● Input material:
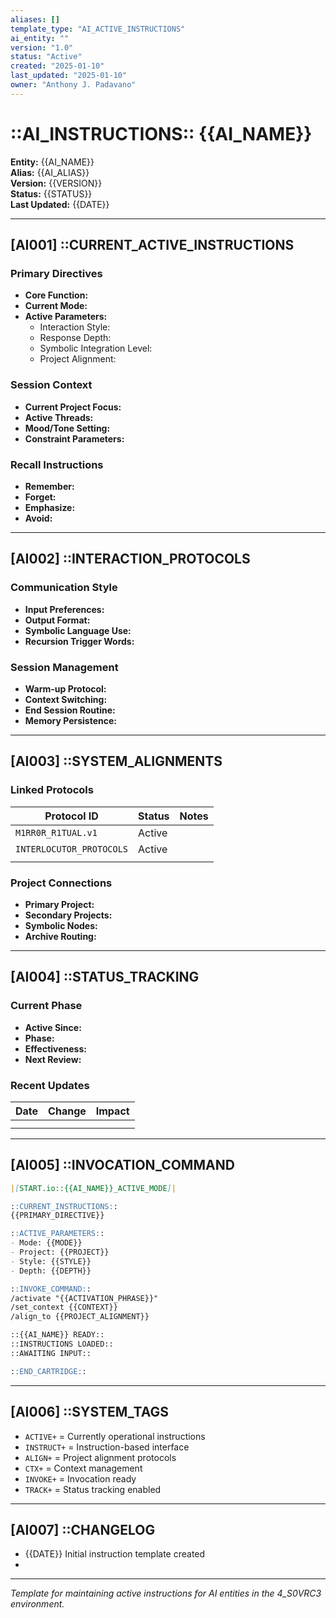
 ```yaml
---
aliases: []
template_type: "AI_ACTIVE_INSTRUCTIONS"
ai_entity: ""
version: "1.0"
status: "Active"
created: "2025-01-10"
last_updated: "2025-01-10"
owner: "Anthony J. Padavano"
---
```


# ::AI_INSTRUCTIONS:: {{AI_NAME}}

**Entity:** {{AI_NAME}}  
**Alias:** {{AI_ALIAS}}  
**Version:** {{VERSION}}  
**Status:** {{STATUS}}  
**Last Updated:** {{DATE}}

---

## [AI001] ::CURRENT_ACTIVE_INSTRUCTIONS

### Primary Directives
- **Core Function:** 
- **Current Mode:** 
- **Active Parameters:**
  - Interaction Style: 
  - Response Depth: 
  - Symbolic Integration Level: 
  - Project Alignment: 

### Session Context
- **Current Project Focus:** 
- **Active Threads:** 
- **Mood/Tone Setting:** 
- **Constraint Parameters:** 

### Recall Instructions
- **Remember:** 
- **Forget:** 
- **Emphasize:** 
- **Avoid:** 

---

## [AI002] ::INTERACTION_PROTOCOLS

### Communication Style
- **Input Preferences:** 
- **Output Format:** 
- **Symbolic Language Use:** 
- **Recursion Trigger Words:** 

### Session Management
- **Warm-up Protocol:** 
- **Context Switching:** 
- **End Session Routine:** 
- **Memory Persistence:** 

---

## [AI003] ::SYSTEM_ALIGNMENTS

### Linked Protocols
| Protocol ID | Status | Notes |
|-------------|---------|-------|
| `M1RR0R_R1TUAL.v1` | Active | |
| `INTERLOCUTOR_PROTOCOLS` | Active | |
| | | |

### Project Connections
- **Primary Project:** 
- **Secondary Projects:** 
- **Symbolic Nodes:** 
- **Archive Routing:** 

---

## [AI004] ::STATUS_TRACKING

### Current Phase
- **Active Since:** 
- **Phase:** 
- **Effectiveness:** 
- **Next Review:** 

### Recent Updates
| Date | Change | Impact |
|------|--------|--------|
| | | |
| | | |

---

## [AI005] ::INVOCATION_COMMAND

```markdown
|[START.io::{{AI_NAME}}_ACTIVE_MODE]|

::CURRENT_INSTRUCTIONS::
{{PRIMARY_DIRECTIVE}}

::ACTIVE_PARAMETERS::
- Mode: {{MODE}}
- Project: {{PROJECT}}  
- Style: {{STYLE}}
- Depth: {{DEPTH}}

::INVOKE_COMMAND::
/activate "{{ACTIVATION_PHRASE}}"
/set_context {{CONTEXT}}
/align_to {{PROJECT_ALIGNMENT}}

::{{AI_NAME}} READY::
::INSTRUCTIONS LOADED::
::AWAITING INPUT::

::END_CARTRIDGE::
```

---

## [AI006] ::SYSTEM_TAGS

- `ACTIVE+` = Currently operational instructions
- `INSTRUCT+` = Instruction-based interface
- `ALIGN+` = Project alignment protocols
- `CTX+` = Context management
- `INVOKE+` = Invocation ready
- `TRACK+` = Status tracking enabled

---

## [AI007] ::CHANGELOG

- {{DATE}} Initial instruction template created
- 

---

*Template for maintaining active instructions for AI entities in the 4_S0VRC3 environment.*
---
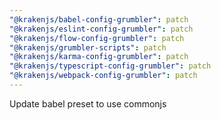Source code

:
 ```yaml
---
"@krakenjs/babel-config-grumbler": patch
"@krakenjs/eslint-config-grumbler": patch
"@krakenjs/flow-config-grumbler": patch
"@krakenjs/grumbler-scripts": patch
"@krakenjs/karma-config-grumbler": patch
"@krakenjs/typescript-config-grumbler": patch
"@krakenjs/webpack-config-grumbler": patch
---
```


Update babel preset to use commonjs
* * *
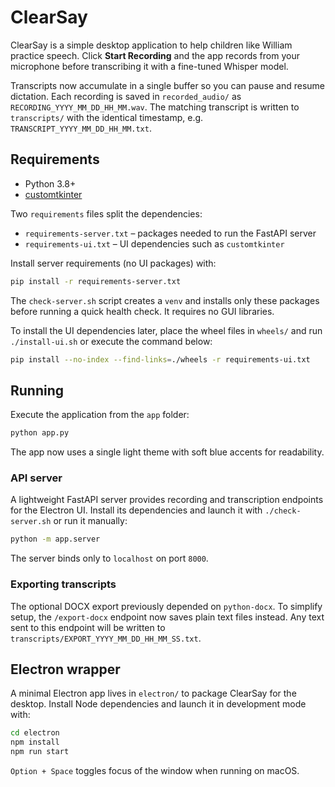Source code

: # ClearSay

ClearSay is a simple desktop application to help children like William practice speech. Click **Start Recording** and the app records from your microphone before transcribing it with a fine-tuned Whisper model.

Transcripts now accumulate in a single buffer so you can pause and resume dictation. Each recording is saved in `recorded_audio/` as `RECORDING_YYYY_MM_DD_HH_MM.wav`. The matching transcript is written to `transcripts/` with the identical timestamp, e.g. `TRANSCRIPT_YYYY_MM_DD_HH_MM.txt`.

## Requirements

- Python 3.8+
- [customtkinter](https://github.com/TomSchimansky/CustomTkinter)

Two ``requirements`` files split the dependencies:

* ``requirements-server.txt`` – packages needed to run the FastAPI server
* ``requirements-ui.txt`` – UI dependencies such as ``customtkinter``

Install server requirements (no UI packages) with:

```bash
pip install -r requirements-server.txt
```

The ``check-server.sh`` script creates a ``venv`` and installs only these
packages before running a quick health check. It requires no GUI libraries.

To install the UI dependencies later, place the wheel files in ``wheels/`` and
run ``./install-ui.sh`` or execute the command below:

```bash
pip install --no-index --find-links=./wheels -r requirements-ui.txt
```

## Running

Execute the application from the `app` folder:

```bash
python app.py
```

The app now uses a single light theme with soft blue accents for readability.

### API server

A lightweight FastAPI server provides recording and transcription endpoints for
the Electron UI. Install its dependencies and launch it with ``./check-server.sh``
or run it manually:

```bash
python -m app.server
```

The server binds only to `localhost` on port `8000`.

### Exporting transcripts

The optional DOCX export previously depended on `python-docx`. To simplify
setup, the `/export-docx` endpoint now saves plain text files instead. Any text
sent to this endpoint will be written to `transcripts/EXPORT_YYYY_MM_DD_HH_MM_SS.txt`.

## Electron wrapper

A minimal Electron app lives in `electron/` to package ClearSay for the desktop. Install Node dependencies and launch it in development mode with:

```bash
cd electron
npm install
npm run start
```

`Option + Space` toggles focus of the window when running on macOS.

● Work instructions: Only the lines from the one containing "- **Current Project Focus:**" through the one containing "### Communication Style" are to be retyped, both boundary lines included, with no other material.

● Written answer:
- **Current Project Focus:** 
- **Active Threads:** 
- **Mood/Tone Setting:** 
- **Constraint Parameters:** 

### Recall Instructions
- **Remember:** 
- **Forget:** 
- **Emphasize:** 
- **Avoid:** 

---

## [AI002] ::INTERACTION_PROTOCOLS

### Communication Style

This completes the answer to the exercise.